───── Data for analysis

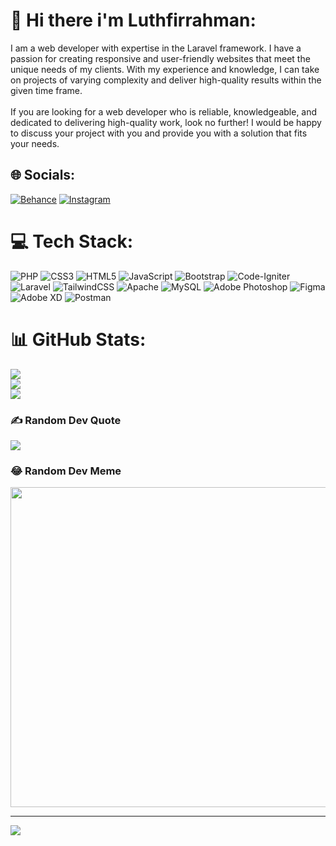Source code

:# 💫 Hi there i'm Luthfirrahman:
  I am a web developer with expertise in the Laravel framework. I have a passion for creating responsive and user-friendly websites that meet the unique needs of my clients. With my experience and knowledge, I can take on projects of varying complexity and deliver high-quality results within the given time frame.<br><br>
  If you are looking for a web developer who is reliable, knowledgeable, and dedicated to delivering high-quality work, look no further! I would be happy to discuss your project with you and provide you with a solution that fits your needs.<br>


## 🌐 Socials:
[![Behance](https://img.shields.io/badge/Behance-1769ff?logo=behance&logoColor=white)](https://behance.net/redbama) [![Instagram](https://img.shields.io/badge/Instagram-%23E4405F.svg?logo=Instagram&logoColor=white)](https://instagram.com/lurrah30) 

# 💻 Tech Stack:
![PHP](https://img.shields.io/badge/php-%23777BB4.svg?style=for-the-badge&logo=php&logoColor=white) ![CSS3](https://img.shields.io/badge/css3-%231572B6.svg?style=for-the-badge&logo=css3&logoColor=white) ![HTML5](https://img.shields.io/badge/html5-%23E34F26.svg?style=for-the-badge&logo=html5&logoColor=white) ![JavaScript](https://img.shields.io/badge/javascript-%23323330.svg?style=for-the-badge&logo=javascript&logoColor=%23F7DF1E) ![Bootstrap](https://img.shields.io/badge/bootstrap-%23563D7C.svg?style=for-the-badge&logo=bootstrap&logoColor=white) ![Code-Igniter](https://img.shields.io/badge/CodeIgniter-%23EF4223.svg?style=for-the-badge&logo=codeIgniter&logoColor=white) ![Laravel](https://img.shields.io/badge/laravel-%23FF2D20.svg?style=for-the-badge&logo=laravel&logoColor=white) ![TailwindCSS](https://img.shields.io/badge/tailwindcss-%2338B2AC.svg?style=for-the-badge&logo=tailwind-css&logoColor=white) ![Apache](https://img.shields.io/badge/apache-%23D42029.svg?style=for-the-badge&logo=apache&logoColor=white) ![MySQL](https://img.shields.io/badge/mysql-%2300f.svg?style=for-the-badge&logo=mysql&logoColor=white) ![Adobe Photoshop](https://img.shields.io/badge/adobephotoshop-%2331A8FF.svg?style=for-the-badge&logo=adobephotoshop&logoColor=white) 	![Figma](https://img.shields.io/badge/figma-%23F24E1E.svg?style=for-the-badge&logo=figma&logoColor=white) ![Adobe XD](https://img.shields.io/badge/Adobe%20XD-470137?style=for-the-badge&logo=Adobe%20XD&logoColor=#FF61F6) ![Postman](https://img.shields.io/badge/Postman-FF6C37?style=for-the-badge&logo=postman&logoColor=white)
# 📊 GitHub Stats:
![](https://github-readme-stats.vercel.app/api?username=luthfi30&theme=dark&hide_border=true&include_all_commits=false&count_private=false)<br/>
![](https://github-readme-streak-stats.herokuapp.com/?user=luthfi30&theme=dark&hide_border=true)<br/>
![](https://github-readme-stats.vercel.app/api/top-langs/?username=luthfi30&theme=dark&hide_border=true&include_all_commits=false&count_private=false&layout=compact)

### ✍️ Random Dev Quote
![](https://quotes-github-readme.vercel.app/api?type=horizontal&theme=tokyonight)

### 😂 Random Dev Meme
<img src="https://i.gifer.com/2DYS.gif" width="512px"/>

---
[![](https://visitcount.itsvg.in/api?id=luthfi30&icon=0&color=0)](https://visitcount.itsvg.in)

<!-- Proudly created with GPRM ( https://gprm.itsvg.in ) -->
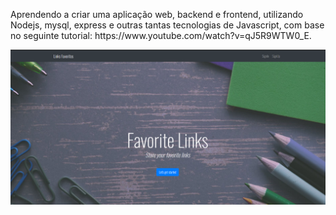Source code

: 
<p>
    Aprendendo a criar uma aplicação web, backend e frontend, 
    utilizando Nodejs, mysql, express e outras tantas tecnologias de Javascript, 
    com base no seguinte tutorial: https://www.youtube.com/watch?v=qJ5R9WTW0_E.

</p>

<div>
    <img src="docs/inicial.png">
</div>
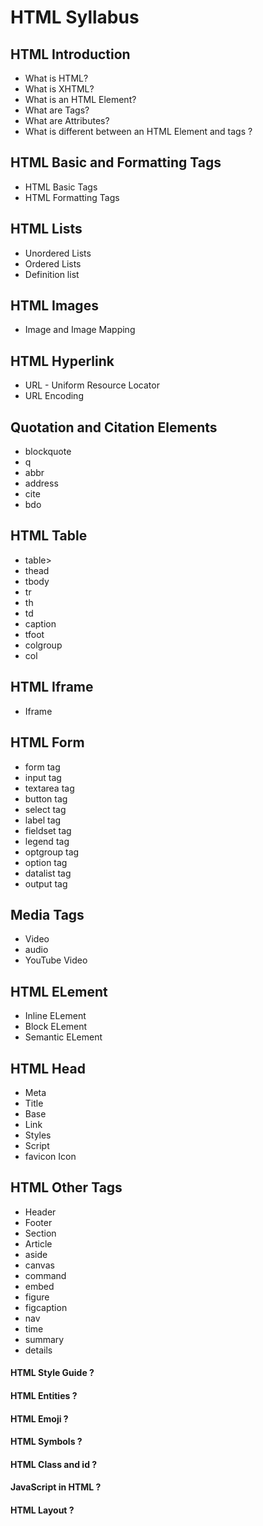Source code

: # HTML Syllabus

## HTML Introduction

* What is HTML?
* What is XHTML?
* What is an HTML Element?
* What are Tags?
* What are Attributes?
* What is different between an HTML Element and tags ?

## HTML Basic and  Formatting Tags

* HTML Basic Tags
* HTML Formatting Tags

## HTML Lists

* Unordered Lists
* Ordered Lists
* Definition list

## HTML Images

* Image and Image Mapping

## HTML Hyperlink

* URL - Uniform Resource Locator
* URL Encoding

## Quotation and Citation Elements

* blockquote
* q
* abbr
* address
* cite
* bdo
## HTML Table

* table>
* thead
* tbody
* tr
* th
* td
* caption
* tfoot
* colgroup
* col

## HTML Iframe

* Iframe

## HTML Form

* form tag
* input tag
* textarea tag
* button tag
* select tag
* label tag
* fieldset tag
* legend tag
* optgroup tag
* option tag
* datalist tag
* output tag
  
## Media Tags

* Video
* audio
* YouTube Video

## HTML ELement

* Inline ELement
* Block ELement
* Semantic ELement

## HTML Head

* Meta
* Title
* Base
* Link
* Styles
* Script
* favicon Icon

## HTML Other Tags

* Header
* Footer
* Section
* Article
* aside 
* canvas
* command
* embed
* figure
* figcaption
* nav
* time
* summary
* details

#### HTML Style Guide ?

#### HTML Entities ?

#### HTML Emoji ?

#### HTML Symbols ?

#### HTML Class and id ?

#### JavaScript in HTML ?

#### HTML Layout ?

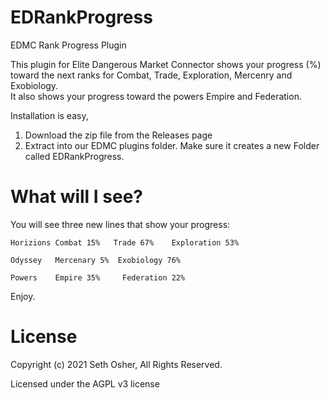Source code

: # EDRankProgress
EDMC Rank Progress Plugin

This plugin for Elite Dangerous Market Connector shows your progress (%) toward the next ranks for Combat, Trade, Exploration, Mercenry and Exobiology.  
It also shows your progress toward the powers Empire and Federation.

Installation is easy,
  1. Download the zip file from the Releases page
  2. Extract into our EDMC plugins folder.  Make sure it creates a new Folder called EDRankProgress.
 
# What will I see?
You will see three new lines that show your progress:

    Horizions Combat 15%   Trade 67%    Exploration 53%
    
    Odyssey   Mercenary 5%  Exobiology 76%
    
    Powers    Empire 35%     Federation 22%
    
Enjoy.

# License
Copyright (c) 2021 Seth Osher, All Rights Reserved.

Licensed under the AGPL v3 license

──────────

* Work instruction: Pictures stay out. Print the data exactly, from its first line through the line containing "If you are looking".

* Solution below:
Source code

:# 💫 Hi there i'm Luthfirrahman:
  I am a web developer with expertise in the Laravel framework. I have a passion for creating responsive and user-friendly websites that meet the unique needs of my clients. With my experience and knowledge, I can take on projects of varying complexity and deliver high-quality results within the given time frame.<br><br>
  If you are looking for a web developer who is reliable, knowledgeable, and dedicated to delivering high-quality work, look no further! I would be happy to discuss your project with you and provide you with a solution that fits your needs.<br>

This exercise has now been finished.